I am an artist/single mother and a nurse. I do not see being an artist and a mother as mutually exclusive; I view that each role informs the other. I consider mothering a discipline just as art is. Mothering involves ‘maternal thinking’, thought processes focused on fulfilling the demands of motherwork characterized as protection, nurturance, and training.

My art practice so far has been based on autobiographical life-changing events that have challenged my sense of self and my sense of control. Using photography, sculpture, performance and installation, I have explored diverse themes such as reproductive issues, gender, femininity, domesticity, and voluntary isolation. Becoming a mother is the most recent catalyst for my current artistic and socio-political endeavours. Having experienced first-hand how the idea of the ‘good mother’ stems from a patriarchal type of motherhood that is disempowering and unrealistic, I have chosen to challenge the current socially and historically constructed Western image of the ideal mother, projected as all-sacrificing, all-loving, and all-forgiving.

As part of my research framework, I have been inspired by a mother-centered type of feminism known as matricentric feminism. Through a multidisciplinary approach, I seek to bring the invisibility of motherhood from the private sphere into the public. I want to shift the conversation around motherhood to broaden its definition from Western paternalistic constructs to a more feminist progressive concept. I am interested in investigating how other artists who are parents manage to fulfill their roles and responsibilities as both artist and parent.
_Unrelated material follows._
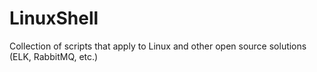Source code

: # LinuxShell
Collection of scripts that apply to Linux and other open source solutions (ELK, RabbitMQ, etc.)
Having recently become a single mother of two children, I needed to reach out for help. This has prompted me to move from an individualistic art practice to a more socially engaged practice in order  to create a community of artist-parents who can learn from each other as well as support each other. As a strategy to understand how artist-parents manage their roles, I have been organising public outreach events such as sun printing workshops and have hosted dinners in gallery spaces. These family-friendly events were created to offer an opportunity for artist-parents to get together and share their experiences with like-minded individuals. In conducting these public events, one of my aims is to create a collective of artists/parents who can work together to increase the visibility of artists/parents.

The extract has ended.